Required work: Line by line, transcribe the data below exactly and pass over the images.

Record extracts:

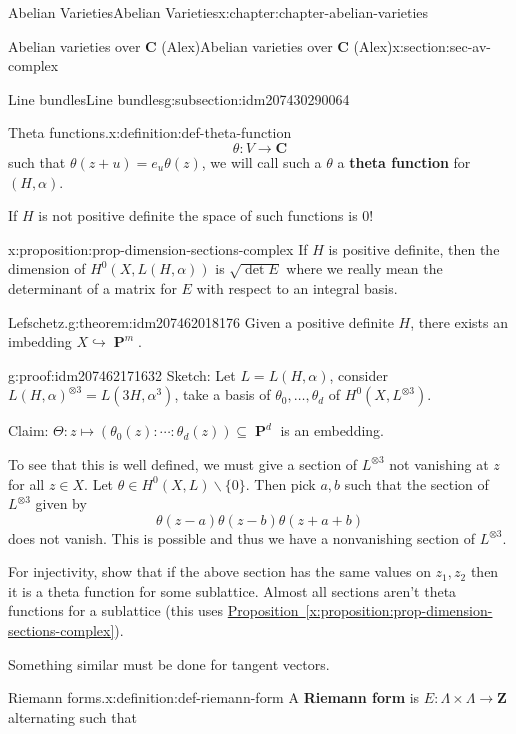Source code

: \documentclass[oneside,10pt,]{book}
\newcommand{\terminology}[1]{\textbf{#1}}
\numberwithin{equation}{section}
\newcommand{\ZZ}{\mathbf{Z}}
\newcommand{\CC}{\mathbf{C}}
\DeclareMathOperator{\PP}{\mathbf{P}}
\begin{document}
\begin{chapterptx}{Abelian Varieties}{}{Abelian Varieties}{}{}{x:chapter:chapter-abelian-varieties}
\begin{sectionptx}{Abelian varieties over \(\CC\) (Alex)}{}{Abelian varieties over \(\CC\) (Alex)}{}{}{x:section:sec-av-complex}
\begin{subsectionptx}{Line bundles}{}{Line bundles}{}{}{g:subsection:idm207430290064}
\begin{definition}{Theta functions.}{x:definition:def-theta-function}
\begin{equation*}
\theta \colon V \to \CC
\end{equation*}
such that \(\theta(z+ u) = e_u \theta(z)\), we will call such a \(\theta\) a \terminology{theta function} for \((H,\alpha)\).%
\end{definition}
If \(H\) is not positive definite the space of such functions is 0!%
\begin{proposition}{}{}{x:proposition:prop-dimension-sections-complex}%
If \(H\) is positive definite, then the dimension of \(H^0(X, L(H,\alpha))\) is \(\sqrt{\det E}\) where we really mean the determinant of a matrix for \(E\) with respect to an integral basis.%
\end{proposition}
\begin{theorem}{Lefschetz.}{}{g:theorem:idm207462018176}%
Given a positive definite \(H\), there exists an imbedding \(X \hookrightarrow \PP^m\).%
\end{theorem}
\begin{proofptx}{}{g:proof:idm207462171632}
Sketch: Let \(L = L(H,\alpha)\), consider \(L(H,\alpha)^{\otimes 3} = L(3H, \alpha^3)\), take a basis of \(\theta_0,\ldots, \theta_d\) of \(H^0(X, L^{\otimes 3})\).%
\par
Claim: \(\Theta\colon z\mapsto (\theta_0(z) :\cdots :\theta_d (z)) \subseteq \PP^d\) is an embedding.%
\par
To see that this is well defined, we must give a section of \(L^{\otimes 3}\) not vanishing at \(z\) for all \(z\in X\). Let \(\theta \in H^0(X,L)\smallsetminus \{0\}\). Then pick \(a,b\) such that the section of \(L^{\otimes 3}\) given by%
\begin{equation*}
\theta(z-a)\theta(z-b) \theta(z+ a+b)
\end{equation*}
does not vanish. This is possible and thus we have a nonvanishing section of \(L^{\otimes 3}\).%
\par
For injectivity, show that if the above section has the same values on \(z_1,z_2\) then it is a theta function for some sublattice. Almost all sections aren't theta functions for a sublattice (this uses \hyperref[x:proposition:prop-dimension-sections-complex]{Proposition~\ref{x:proposition:prop-dimension-sections-complex}}).%
\par
Something similar must be done for tangent vectors.%
\end{proofptx}
\begin{definition}{Riemann forms.}{x:definition:def-riemann-form}%
A \terminology{Riemann form} is \(E\colon \Lambda \times \Lambda \to \ZZ\) alternating such that%

\end{definition}
\end{subsectionptx}
\end{sectionptx}
\end{chapterptx}
\end{document}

Answer to this exercise:
Source code

: \documentclass[oneside,10pt,]{book}
\newcommand{\terminology}[1]{\textbf{#1}}
\numberwithin{equation}{section}
\newcommand{\ZZ}{\mathbf{Z}}
\newcommand{\CC}{\mathbf{C}}
\DeclareMathOperator{\PP}{\mathbf{P}}
\begin{document}
\begin{chapterptx}{Abelian Varieties}{}{Abelian Varieties}{}{}{x:chapter:chapter-abelian-varieties}
\begin{sectionptx}{Abelian varieties over \(\CC\) (Alex)}{}{Abelian varieties over \(\CC\) (Alex)}{}{}{x:section:sec-av-complex}
\begin{subsectionptx}{Line bundles}{}{Line bundles}{}{}{g:subsection:idm207430290064}
\begin{definition}{Theta functions.}{x:definition:def-theta-function}
\begin{equation*}
\theta \colon V \to \CC
\end{equation*}
such that \(\theta(z+ u) = e_u \theta(z)\), we will call such a \(\theta\) a \terminology{theta function} for \((H,\alpha)\).%
\end{definition}
If \(H\) is not positive definite the space of such functions is 0!%
\begin{proposition}{}{}{x:proposition:prop-dimension-sections-complex}%
If \(H\) is positive definite, then the dimension of \(H^0(X, L(H,\alpha))\) is \(\sqrt{\det E}\) where we really mean the determinant of a matrix for \(E\) with respect to an integral basis.%
\end{proposition}
\begin{theorem}{Lefschetz.}{}{g:theorem:idm207462018176}%
Given a positive definite \(H\), there exists an imbedding \(X \hookrightarrow \PP^m\).%
\end{theorem}
\begin{proofptx}{}{g:proof:idm207462171632}
Sketch: Let \(L = L(H,\alpha)\), consider \(L(H,\alpha)^{\otimes 3} = L(3H, \alpha^3)\), take a basis of \(\theta_0,\ldots, \theta_d\) of \(H^0(X, L^{\otimes 3})\).%
\par
Claim: \(\Theta\colon z\mapsto (\theta_0(z) :\cdots :\theta_d (z)) \subseteq \PP^d\) is an embedding.%
\par
To see that this is well defined, we must give a section of \(L^{\otimes 3}\) not vanishing at \(z\) for all \(z\in X\). Let \(\theta \in H^0(X,L)\smallsetminus \{0\}\). Then pick \(a,b\) such that the section of \(L^{\otimes 3}\) given by%
\begin{equation*}
\theta(z-a)\theta(z-b) \theta(z+ a+b)
\end{equation*}
does not vanish. This is possible and thus we have a nonvanishing section of \(L^{\otimes 3}\).%
\par
For injectivity, show that if the above section has the same values on \(z_1,z_2\) then it is a theta function for some sublattice. Almost all sections aren't theta functions for a sublattice (this uses \hyperref[x:proposition:prop-dimension-sections-complex]{Proposition~\ref{x:proposition:prop-dimension-sections-complex}}).%
\par
Something similar must be done for tangent vectors.%
\end{proofptx}
\begin{definition}{Riemann forms.}{x:definition:def-riemann-form}%
A \terminology{Riemann form} is \(E\colon \Lambda \times \Lambda \to \ZZ\) alternating such that%

\end{definition}
\end{subsectionptx}
\end{sectionptx}
\end{chapterptx}
\end{document}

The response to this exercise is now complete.